4. Conservatives aren’t drawn to the life of selfless service in academe like liberals are; they seek careers in fields such as business. So it is no wonder there are so few of them to be found in the humanities.
These aren’t serious arguments. They are put-downs that are meant to foreclose further discussion. In reality the burden of proof lies on those who defend the status quo; no one is calling for quotas for conservatives; sneering at the intelligence of your opponents is mere shabbiness; and numerous conservatives love scholarship and the life of the mind—they just face enormous barriers to pursuing an academic career.
The value of Hill’s case and Paquette’s expose, and the significance of Hamilton College’s peremptory response is that they pose the problem on a scale we can all see clearly. Hill doesn’t style himself as a conservative, but he clearly belongs to one of the out-groups that the tenured savages who now run most of our colleges and universities feel free to abuse.
Christopher Hill, whom I have met, is a cultured, intellectually sophisticated, and rather modest man. Those are not qualities that should guarantee him a tenure-track appointment, but they are clues to his fate. At a place like Hamilton College, they are qualities increasingly out of place. We live in an age where jack-in-the-box claims of social justice and ideological stridency mark the real comers. PC orthodoxy isn’t a cut-and-dried mechanical thing. It is, as Paquette shows us, mostly a disposition to be quit of those who unsettle the consensus.
The Wench Isn’t Dead
The National Association of Scholars is proud to help with the unsettling. What can readers of this website do? If you happen to know any Hamilton College students, parents of students, alumni, or trustees, forward them Paquette’s article, Bauerlein’s blog post, and this article. If you happen to know any students, parents of students, alumni, faculty members, or trustees at St. Mary’s College, you might let them know too.

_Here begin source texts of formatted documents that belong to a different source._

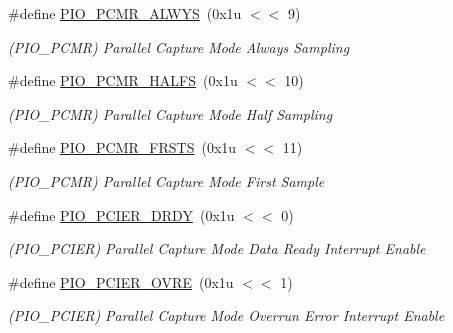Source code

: \begin{DoxyCompactItemize}
\mbox{\label{group__SAMV71__PIO_ga0c7ad88977b270dfdc19ee2a8b3fc444}} 
\#define \mbox{\hyperlink{group__SAMV71__PIO_ga0c7ad88977b270dfdc19ee2a8b3fc444}{P\+I\+O\+\_\+\+P\+C\+M\+R\+\_\+\+A\+L\+W\+YS}}~(0x1u $<$$<$ 9)
\begin{DoxyCompactList}\small\item\em (P\+I\+O\+\_\+\+P\+C\+MR) Parallel Capture Mode Always Sampling \end{DoxyCompactList}\item 
\mbox{\label{group__SAMV71__PIO_ga097749691c0da7ad071b05984ae0a5ca}} 
\#define \mbox{\hyperlink{group__SAMV71__PIO_ga097749691c0da7ad071b05984ae0a5ca}{P\+I\+O\+\_\+\+P\+C\+M\+R\+\_\+\+H\+A\+L\+FS}}~(0x1u $<$$<$ 10)
\begin{DoxyCompactList}\small\item\em (P\+I\+O\+\_\+\+P\+C\+MR) Parallel Capture Mode Half Sampling \end{DoxyCompactList}\item 
\mbox{\label{group__SAMV71__PIO_ga20c4b97bfe78c813ebc4bd0f511930ef}} 
\#define \mbox{\hyperlink{group__SAMV71__PIO_ga20c4b97bfe78c813ebc4bd0f511930ef}{P\+I\+O\+\_\+\+P\+C\+M\+R\+\_\+\+F\+R\+S\+TS}}~(0x1u $<$$<$ 11)
\begin{DoxyCompactList}\small\item\em (P\+I\+O\+\_\+\+P\+C\+MR) Parallel Capture Mode First Sample \end{DoxyCompactList}\item 
\mbox{\label{group__SAMV71__PIO_gafbbd2a25573010d1aab2945e8c28c7e2}} 
\#define \mbox{\hyperlink{group__SAMV71__PIO_gafbbd2a25573010d1aab2945e8c28c7e2}{P\+I\+O\+\_\+\+P\+C\+I\+E\+R\+\_\+\+D\+R\+DY}}~(0x1u $<$$<$ 0)
\begin{DoxyCompactList}\small\item\em (P\+I\+O\+\_\+\+P\+C\+I\+ER) Parallel Capture Mode Data Ready Interrupt Enable \end{DoxyCompactList}\item 
\mbox{\label{group__SAMV71__PIO_ga88dbc7c44b5f60a8e4e29d073e6387b3}} 
\#define \mbox{\hyperlink{group__SAMV71__PIO_ga88dbc7c44b5f60a8e4e29d073e6387b3}{P\+I\+O\+\_\+\+P\+C\+I\+E\+R\+\_\+\+O\+V\+RE}}~(0x1u $<$$<$ 1)
\begin{DoxyCompactList}\small\item\em (P\+I\+O\+\_\+\+P\+C\+I\+ER) Parallel Capture Mode Overrun Error Interrupt Enable \end{DoxyCompactList}\item 
$$
\end{DoxyCompactItemize}
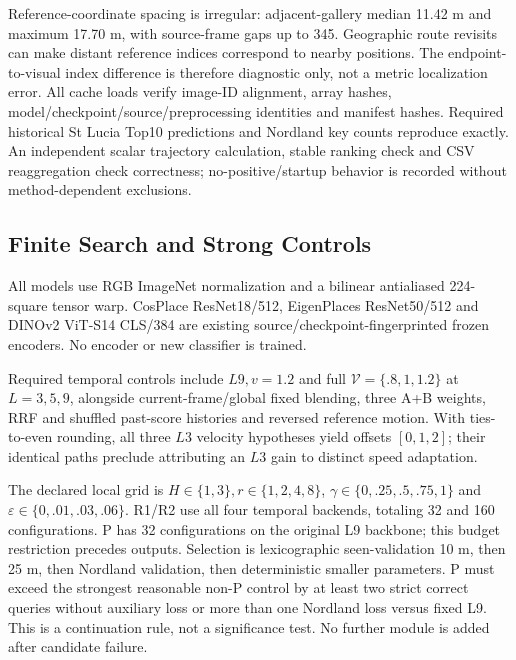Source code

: \documentclass[conference]{IEEEtran}
\begin{document}
Reference-coordinate spacing is irregular: adjacent-gallery median 11.42 m and maximum 17.70 m, with source-frame gaps up to 345. Geographic route revisits can make distant reference indices correspond to nearby positions. The endpoint-to-visual index difference is therefore diagnostic only, not a metric localization error. All cache loads verify image-ID alignment, array hashes, model/checkpoint/source/preprocessing identities and manifest hashes. Required historical St Lucia Top10 predictions and Nordland key counts reproduce exactly. An independent scalar trajectory calculation, stable ranking check and CSV reaggregation check correctness; no-positive/startup behavior is recorded without method-dependent exclusions.

\subsection{Finite Search and Strong Controls}
All models use RGB ImageNet normalization and a bilinear antialiased 224-square tensor warp. CosPlace ResNet18/512, EigenPlaces ResNet50/512 and DINOv2 ViT-S14 CLS/384 are existing source/checkpoint-fingerprinted frozen encoders. No encoder or new classifier is trained.

Required temporal controls include $L9,v=1.2$ and full $\mathcal V=\{.8,1,1.2\}$ at $L=3,5,9$, alongside current-frame/global fixed blending, three A+B weights, RRF and shuffled past-score histories and reversed reference motion. With ties-to-even rounding, all three $L3$ velocity hypotheses yield offsets $[0,1,2]$; their identical paths preclude attributing an $L3$ gain to distinct speed adaptation.

The declared local grid is $H\in\{1,3\},r\in\{1,2,4,8\}$, $\gamma\in\{0,.25,.5,.75,1\}$ and $\varepsilon\in\{0,.01,.03,.06\}$. R1/R2 use all four temporal backends, totaling 32 and 160 configurations. P has 32 configurations on the original L9 backbone; this budget restriction precedes outputs. Selection is lexicographic seen-validation 10 m, then 25 m, then Nordland validation, then deterministic smaller parameters. P must exceed the strongest reasonable non-P control by at least two strict correct queries without auxiliary loss or more than one Nordland loss versus fixed L9. This is a continuation rule, not a significance test. No further module is added after candidate failure.
\end{document}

Dean Urgo did an ugly thing in his last days at Hamilton College, and scooted out the door for his new appointment as college president without taking any responsibility for it. It was his parting gift to some of his leftist allies, and it is not the first time an ambitious dean didn’t mind leaving behind a little wreckage as a token of his triumph. Christopher Marlowe once captured this species of heedlessness:
But that was in another country: and besides the wench is dead.
St. Mary’s College may be happy with its new president, but it wouldn’t be a bad thing if the folks there knew his back story. Urgo may think Hamilton College is in another country, but it’s not. And the wench isn’t dead.